Leader della destra antieuropea e, nello stesso tempo, per via del principio di rotazione, a capo del Consiglio dell’Unione della quale vorrebbe essere il rappresentante accreditato. Una posizione praticamente impossibile, così come testimoniano le proteste di singoli governi e della stessa presidente della Commissione Ursula von der Leyen. «Non è la prima volta che accade - fa però notare Gramaglia -, lo hanno fatto in passato altri capi di Stato e di Governo quando il loro Paese ha avuto la presidenza di turno. L’ultimo premier italiano il cui mandato ha coinciso con il semestre di presidenza dell’UE, Matteo Renzi, affermò molte volte di parlare da presidente dell’Unione europea anche senza averne esplicito mandato. Orbán è andato a trovare Vladimir Putin e Xi Jinping giocando sull’ambiguità del  ruolo e lasciando intendere di parlare a nome dell’Europa». Di fronte alle proteste degli alleati, tuttavia, nelle ultime ore il Governo ungherese ha ribadito come le missioni di Orbán fossero, in realtà, a titolo personale.

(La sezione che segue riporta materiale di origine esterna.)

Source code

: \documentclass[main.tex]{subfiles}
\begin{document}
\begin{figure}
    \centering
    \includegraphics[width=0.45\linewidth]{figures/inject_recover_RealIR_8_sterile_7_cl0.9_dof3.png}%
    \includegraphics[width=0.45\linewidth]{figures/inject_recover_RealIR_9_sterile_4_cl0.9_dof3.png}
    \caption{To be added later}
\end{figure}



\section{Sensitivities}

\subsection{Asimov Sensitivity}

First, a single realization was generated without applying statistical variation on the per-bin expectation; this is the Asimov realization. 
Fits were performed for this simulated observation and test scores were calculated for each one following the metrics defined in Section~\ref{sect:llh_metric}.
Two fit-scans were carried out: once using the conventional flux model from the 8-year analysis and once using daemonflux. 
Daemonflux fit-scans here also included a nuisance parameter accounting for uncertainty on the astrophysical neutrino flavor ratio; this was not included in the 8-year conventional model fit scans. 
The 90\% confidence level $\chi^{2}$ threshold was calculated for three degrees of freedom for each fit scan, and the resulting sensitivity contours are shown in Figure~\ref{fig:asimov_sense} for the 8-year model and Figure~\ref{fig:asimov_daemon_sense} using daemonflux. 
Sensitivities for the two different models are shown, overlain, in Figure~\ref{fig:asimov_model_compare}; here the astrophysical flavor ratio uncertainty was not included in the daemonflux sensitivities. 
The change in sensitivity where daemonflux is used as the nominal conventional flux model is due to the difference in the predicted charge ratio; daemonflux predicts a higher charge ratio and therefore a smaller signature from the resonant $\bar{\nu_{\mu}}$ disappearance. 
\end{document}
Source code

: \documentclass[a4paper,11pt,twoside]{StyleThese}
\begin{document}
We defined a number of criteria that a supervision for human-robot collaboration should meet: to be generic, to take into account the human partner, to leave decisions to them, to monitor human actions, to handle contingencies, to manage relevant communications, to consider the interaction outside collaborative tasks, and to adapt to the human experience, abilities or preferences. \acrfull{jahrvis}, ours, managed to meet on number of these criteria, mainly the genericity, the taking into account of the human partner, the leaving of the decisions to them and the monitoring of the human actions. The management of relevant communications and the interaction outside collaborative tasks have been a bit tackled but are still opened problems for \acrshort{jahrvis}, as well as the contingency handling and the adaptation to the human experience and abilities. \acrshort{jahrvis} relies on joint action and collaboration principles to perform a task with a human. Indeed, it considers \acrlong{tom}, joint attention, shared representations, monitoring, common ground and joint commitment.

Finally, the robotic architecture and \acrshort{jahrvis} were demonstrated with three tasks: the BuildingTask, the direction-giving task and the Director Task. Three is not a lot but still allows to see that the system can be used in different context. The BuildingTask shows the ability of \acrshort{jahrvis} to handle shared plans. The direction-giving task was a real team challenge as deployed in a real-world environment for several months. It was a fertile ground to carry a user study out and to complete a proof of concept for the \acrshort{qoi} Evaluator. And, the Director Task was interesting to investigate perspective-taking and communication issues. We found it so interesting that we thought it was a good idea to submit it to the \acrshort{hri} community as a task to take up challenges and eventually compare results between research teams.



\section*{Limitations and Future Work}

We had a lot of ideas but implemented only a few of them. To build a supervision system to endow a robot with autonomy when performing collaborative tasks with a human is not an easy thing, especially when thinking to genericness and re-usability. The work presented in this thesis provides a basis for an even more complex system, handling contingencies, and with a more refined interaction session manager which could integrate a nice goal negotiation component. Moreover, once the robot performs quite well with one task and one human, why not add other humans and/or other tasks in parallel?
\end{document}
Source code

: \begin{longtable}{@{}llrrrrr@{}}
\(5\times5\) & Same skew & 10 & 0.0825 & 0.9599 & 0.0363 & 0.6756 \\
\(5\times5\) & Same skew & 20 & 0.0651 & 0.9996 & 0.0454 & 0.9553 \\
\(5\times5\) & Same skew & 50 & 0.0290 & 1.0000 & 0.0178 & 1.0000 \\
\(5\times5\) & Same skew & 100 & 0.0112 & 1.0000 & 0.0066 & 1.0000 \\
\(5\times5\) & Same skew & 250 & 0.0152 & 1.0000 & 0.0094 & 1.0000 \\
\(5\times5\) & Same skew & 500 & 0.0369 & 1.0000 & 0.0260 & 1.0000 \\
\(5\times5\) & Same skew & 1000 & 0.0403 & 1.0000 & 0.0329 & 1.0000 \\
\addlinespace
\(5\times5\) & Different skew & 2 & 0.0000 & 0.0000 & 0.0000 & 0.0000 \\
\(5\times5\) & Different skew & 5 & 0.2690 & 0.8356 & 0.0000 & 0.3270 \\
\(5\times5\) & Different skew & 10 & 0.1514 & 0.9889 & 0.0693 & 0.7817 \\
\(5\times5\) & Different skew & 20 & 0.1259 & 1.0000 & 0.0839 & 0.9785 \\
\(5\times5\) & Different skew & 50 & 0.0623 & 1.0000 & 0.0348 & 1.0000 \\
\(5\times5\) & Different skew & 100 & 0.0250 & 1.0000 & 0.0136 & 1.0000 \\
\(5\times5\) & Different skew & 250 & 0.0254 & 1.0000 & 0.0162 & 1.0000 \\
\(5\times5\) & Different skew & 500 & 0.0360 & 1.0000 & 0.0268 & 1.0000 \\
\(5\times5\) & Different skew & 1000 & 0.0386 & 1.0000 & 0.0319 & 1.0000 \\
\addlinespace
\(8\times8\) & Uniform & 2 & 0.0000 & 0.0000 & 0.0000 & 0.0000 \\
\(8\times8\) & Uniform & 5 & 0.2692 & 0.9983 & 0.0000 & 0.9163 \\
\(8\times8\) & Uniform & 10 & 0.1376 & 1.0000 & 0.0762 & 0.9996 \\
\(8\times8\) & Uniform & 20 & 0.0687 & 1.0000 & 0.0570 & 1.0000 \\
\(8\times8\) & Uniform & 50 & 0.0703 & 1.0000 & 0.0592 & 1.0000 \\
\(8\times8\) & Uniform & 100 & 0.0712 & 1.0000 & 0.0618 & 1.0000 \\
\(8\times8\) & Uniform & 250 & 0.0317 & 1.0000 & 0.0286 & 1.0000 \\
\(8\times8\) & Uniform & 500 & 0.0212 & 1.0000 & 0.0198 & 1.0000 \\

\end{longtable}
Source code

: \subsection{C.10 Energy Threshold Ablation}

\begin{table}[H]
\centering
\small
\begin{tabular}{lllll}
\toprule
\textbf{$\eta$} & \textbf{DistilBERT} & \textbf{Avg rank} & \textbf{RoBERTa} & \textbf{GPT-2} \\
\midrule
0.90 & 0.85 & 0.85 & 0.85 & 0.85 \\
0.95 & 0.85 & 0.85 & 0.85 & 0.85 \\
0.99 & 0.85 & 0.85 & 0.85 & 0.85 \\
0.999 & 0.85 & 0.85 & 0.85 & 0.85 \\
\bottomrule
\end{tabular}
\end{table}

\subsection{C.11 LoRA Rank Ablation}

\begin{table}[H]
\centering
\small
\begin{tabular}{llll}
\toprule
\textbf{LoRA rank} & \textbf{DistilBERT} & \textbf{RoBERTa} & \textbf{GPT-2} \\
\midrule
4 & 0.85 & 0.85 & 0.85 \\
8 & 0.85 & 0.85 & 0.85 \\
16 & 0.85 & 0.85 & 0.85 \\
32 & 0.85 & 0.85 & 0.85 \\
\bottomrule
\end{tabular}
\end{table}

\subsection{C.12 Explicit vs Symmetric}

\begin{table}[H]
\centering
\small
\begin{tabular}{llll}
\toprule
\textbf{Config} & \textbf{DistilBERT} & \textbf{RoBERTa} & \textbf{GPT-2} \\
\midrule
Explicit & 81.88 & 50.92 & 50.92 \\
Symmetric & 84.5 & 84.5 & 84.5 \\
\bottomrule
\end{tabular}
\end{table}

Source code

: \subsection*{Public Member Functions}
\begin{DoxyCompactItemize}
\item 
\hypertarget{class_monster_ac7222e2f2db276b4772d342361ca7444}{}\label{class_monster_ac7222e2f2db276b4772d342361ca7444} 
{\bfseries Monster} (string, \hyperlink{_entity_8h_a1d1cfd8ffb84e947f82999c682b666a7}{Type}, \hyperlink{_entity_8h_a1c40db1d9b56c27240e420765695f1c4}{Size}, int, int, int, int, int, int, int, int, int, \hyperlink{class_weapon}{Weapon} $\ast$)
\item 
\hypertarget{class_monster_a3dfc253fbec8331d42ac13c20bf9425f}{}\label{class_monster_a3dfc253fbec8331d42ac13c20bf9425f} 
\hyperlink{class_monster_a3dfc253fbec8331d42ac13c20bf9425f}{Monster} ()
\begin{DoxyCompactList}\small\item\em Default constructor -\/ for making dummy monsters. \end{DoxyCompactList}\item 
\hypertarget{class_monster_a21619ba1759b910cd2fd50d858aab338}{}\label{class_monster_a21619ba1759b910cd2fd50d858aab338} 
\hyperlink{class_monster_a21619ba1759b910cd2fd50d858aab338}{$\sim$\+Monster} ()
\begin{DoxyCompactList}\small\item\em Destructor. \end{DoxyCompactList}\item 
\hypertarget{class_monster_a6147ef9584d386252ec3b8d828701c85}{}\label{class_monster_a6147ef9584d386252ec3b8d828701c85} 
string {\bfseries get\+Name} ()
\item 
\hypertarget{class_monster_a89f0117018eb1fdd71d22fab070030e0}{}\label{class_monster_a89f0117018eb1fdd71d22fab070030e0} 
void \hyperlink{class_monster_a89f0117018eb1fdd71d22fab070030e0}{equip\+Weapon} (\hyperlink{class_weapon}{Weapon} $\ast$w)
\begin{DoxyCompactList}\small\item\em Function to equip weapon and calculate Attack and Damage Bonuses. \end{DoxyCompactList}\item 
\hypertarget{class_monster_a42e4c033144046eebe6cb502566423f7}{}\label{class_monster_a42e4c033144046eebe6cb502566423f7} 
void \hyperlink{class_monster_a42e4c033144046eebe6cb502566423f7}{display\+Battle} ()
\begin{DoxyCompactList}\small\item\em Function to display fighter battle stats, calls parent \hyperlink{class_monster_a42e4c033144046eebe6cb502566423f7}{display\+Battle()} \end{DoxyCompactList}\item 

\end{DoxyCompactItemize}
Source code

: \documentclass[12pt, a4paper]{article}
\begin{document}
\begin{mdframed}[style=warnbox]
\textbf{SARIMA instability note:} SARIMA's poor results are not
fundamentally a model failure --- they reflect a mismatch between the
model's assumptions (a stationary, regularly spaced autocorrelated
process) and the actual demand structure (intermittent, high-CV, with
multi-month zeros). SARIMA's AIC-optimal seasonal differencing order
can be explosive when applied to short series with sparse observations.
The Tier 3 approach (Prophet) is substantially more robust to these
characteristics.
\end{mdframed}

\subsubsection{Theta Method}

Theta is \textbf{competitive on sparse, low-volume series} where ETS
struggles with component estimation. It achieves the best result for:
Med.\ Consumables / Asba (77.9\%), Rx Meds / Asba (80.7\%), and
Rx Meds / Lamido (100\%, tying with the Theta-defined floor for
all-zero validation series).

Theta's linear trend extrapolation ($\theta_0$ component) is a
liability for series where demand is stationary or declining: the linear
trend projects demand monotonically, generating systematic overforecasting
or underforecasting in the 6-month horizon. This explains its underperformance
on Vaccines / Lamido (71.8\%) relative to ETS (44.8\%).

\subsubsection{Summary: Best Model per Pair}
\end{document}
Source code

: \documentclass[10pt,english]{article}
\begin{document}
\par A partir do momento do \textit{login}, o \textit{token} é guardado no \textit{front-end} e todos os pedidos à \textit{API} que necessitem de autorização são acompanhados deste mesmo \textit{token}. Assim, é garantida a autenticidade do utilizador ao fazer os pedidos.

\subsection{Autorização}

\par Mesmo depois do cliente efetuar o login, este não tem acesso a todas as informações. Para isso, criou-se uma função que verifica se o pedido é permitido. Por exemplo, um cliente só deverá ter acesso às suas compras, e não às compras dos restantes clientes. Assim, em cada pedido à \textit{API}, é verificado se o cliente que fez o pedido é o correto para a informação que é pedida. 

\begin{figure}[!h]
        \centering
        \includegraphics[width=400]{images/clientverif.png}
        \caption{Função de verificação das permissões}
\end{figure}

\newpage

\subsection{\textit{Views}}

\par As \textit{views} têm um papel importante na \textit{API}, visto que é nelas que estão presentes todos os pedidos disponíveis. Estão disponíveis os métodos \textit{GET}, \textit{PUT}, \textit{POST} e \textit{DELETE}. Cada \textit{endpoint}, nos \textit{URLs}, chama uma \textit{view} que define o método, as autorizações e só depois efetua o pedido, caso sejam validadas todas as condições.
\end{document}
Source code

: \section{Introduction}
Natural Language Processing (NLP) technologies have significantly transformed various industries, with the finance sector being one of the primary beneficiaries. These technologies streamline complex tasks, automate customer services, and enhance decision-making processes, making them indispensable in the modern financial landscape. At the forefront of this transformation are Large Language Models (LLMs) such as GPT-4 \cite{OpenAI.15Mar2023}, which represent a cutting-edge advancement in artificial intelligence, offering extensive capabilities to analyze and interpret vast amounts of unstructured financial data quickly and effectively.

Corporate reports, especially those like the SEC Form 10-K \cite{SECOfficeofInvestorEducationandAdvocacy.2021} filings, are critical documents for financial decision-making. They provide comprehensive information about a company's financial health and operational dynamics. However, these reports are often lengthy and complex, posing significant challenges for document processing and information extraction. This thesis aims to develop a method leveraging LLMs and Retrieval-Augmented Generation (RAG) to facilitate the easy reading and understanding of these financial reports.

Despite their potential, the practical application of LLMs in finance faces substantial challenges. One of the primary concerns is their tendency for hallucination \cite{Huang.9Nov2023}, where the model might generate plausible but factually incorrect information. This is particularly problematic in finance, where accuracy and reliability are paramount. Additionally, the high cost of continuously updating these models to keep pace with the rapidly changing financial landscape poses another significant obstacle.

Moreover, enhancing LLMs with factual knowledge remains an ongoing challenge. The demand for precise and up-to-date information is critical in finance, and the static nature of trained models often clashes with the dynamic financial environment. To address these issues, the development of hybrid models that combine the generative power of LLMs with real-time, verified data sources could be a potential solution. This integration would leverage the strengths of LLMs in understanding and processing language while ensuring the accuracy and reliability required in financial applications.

Resta poi il fatto che il primo ministro ungherese è stato l’unico a votare contro la rielezione di von der Leyen alla presidenza della Commissione, relegandosi all’opposizione del «sistema Europa».

«Un atteggiamento - dice Gramaglia - che rivela la sua volontà di creare un polo alternativo all’alleanza maggioritaria tra popolari, socialisti e liberali». La presidenza di turno dell’UE, nonostante gli avvertimenti e i moniti lanciati contro Budapest, potrebbe in ogni caso avere effetti concreti. «La responsabilità principale di un Paese che assume la presidenza semestrale del Consiglio dell’UE - spiega infatti l’ex presidente dell’IAI - è l’organizzazione dei lavori dei Consigli dei ministri, ad eccezione di quelli degli Affari esteri e dell’Economia, che hanno presidenti fissi (l’Alto Rappresentante per gli Affari esteri e il presidente dell'Eurogruppo, ndr). Questa posizione consente di influenzare l’agenda dell’UE, portando in primo piano dossier di interesse nazionale e relegando quelli meno prioritari. Ad esempio, l’Ungheria potrebbe non incentivare i negoziati per l’adesione dell’Ucraina, considerandoli non prioritari. La presidenza - aggiunge Gramaglia - permette poi di dare maggiore priorità ad alcuni dossier ignorati nel semestre precedente o potenzialmente malvisti da chi deve succedere nei successivi sei mesi. Va comunque sottolineato che dal 2009, con l’istituzione di un presidente del Consiglio europeo (il prossimo sarà il portoghese António Luís Santos da Costa, ndr), i Paesi che a turno si alternano alla guida dell’Unione non possono più modificare significativamente i ritmi delle decisioni, piuttosto ritardarle». Gramaglia non crede infine a una possibile «rimozione dell’Ungheria dalla presidenza UE». Una posizione che  Viktor Orbán, dice, «continuerà in ogni caso a sfruttare, soprattutto in politica estera, per aumentare la sua visibilità e quella del suo Paese».